Pull from the data below each line where the word "свого" occurs, and copy it.

++++ MATERIAL FOR THIS EXERCISE

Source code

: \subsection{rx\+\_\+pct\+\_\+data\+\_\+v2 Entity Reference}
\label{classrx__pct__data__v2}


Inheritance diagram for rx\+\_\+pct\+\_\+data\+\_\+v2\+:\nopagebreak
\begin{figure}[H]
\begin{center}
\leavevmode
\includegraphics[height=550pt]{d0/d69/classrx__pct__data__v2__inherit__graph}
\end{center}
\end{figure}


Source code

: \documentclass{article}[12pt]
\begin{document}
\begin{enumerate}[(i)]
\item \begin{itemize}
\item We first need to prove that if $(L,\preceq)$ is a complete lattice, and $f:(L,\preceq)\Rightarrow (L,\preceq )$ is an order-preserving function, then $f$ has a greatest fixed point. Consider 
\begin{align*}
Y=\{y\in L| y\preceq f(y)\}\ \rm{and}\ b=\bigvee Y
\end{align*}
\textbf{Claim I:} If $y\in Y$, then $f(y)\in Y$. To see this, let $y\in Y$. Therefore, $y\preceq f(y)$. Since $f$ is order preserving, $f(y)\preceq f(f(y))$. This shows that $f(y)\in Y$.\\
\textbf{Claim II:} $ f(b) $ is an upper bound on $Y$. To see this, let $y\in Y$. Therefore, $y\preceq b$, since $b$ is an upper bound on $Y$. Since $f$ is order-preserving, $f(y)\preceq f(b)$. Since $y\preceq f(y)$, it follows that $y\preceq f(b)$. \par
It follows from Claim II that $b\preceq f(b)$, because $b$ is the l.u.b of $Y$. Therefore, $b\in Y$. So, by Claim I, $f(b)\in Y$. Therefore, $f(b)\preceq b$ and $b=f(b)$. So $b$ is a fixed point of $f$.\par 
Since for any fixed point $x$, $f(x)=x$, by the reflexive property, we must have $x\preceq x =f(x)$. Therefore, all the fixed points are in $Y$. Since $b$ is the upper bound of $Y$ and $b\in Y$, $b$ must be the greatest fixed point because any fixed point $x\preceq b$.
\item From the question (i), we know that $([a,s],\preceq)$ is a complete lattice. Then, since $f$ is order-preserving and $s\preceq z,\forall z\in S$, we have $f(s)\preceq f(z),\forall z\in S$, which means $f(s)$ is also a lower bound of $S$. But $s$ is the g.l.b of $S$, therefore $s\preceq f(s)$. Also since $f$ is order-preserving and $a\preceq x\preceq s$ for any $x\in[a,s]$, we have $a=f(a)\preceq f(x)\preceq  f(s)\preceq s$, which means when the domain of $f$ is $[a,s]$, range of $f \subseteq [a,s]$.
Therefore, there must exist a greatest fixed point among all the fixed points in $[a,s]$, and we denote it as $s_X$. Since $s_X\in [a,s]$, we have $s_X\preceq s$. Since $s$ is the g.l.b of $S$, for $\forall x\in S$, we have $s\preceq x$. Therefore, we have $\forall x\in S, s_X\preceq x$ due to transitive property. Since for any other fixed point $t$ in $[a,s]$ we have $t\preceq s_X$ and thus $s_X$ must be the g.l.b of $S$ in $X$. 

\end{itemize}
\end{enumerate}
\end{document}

++++++++
++++ MATERIAL FOR THIS EXERCISE

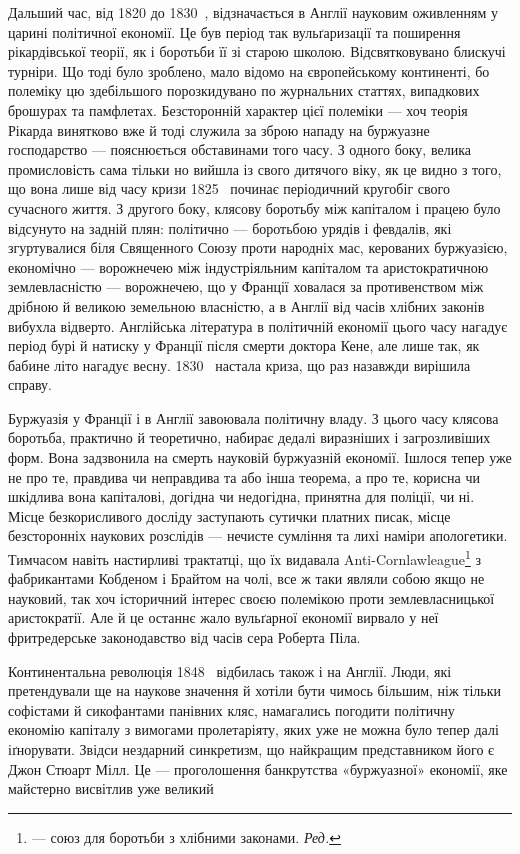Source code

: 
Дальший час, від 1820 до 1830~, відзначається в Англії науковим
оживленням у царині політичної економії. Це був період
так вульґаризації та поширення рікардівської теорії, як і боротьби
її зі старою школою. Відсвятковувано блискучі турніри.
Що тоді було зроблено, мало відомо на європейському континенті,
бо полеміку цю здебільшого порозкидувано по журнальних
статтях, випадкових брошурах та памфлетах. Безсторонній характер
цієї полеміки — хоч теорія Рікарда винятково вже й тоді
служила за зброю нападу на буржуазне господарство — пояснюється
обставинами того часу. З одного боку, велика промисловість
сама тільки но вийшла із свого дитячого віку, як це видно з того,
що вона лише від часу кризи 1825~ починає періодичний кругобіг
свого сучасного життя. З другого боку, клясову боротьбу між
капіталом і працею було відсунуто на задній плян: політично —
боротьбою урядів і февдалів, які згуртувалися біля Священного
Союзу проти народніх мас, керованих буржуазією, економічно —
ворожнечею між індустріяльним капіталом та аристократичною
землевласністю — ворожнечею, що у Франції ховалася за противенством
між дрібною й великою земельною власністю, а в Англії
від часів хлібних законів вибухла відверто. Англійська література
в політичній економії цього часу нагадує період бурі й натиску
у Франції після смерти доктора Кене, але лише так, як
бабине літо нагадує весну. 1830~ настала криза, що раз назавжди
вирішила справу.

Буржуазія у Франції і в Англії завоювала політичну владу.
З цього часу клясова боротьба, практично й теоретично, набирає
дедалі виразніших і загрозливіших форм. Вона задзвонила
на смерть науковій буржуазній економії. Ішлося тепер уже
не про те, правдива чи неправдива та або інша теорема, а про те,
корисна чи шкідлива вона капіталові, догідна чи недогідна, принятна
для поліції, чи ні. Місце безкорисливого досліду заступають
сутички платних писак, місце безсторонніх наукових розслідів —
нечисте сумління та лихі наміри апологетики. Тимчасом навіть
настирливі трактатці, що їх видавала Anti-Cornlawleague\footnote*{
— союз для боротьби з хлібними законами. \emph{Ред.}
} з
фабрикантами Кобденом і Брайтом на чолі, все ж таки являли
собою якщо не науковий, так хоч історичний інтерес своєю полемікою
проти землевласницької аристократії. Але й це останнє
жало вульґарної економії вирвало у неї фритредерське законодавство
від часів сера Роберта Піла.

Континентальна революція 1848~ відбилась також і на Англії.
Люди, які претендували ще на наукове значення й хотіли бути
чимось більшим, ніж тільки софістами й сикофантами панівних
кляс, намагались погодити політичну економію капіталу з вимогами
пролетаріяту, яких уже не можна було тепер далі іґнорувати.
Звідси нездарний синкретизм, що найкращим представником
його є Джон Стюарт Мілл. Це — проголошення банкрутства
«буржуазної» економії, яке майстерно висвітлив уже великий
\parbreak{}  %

++++++++

__EXERCISE RESULT__:
сама тільки но вийшла із свого дитячого віку, як це видно з того,
свого сучасного життя. З другого боку, клясову боротьбу між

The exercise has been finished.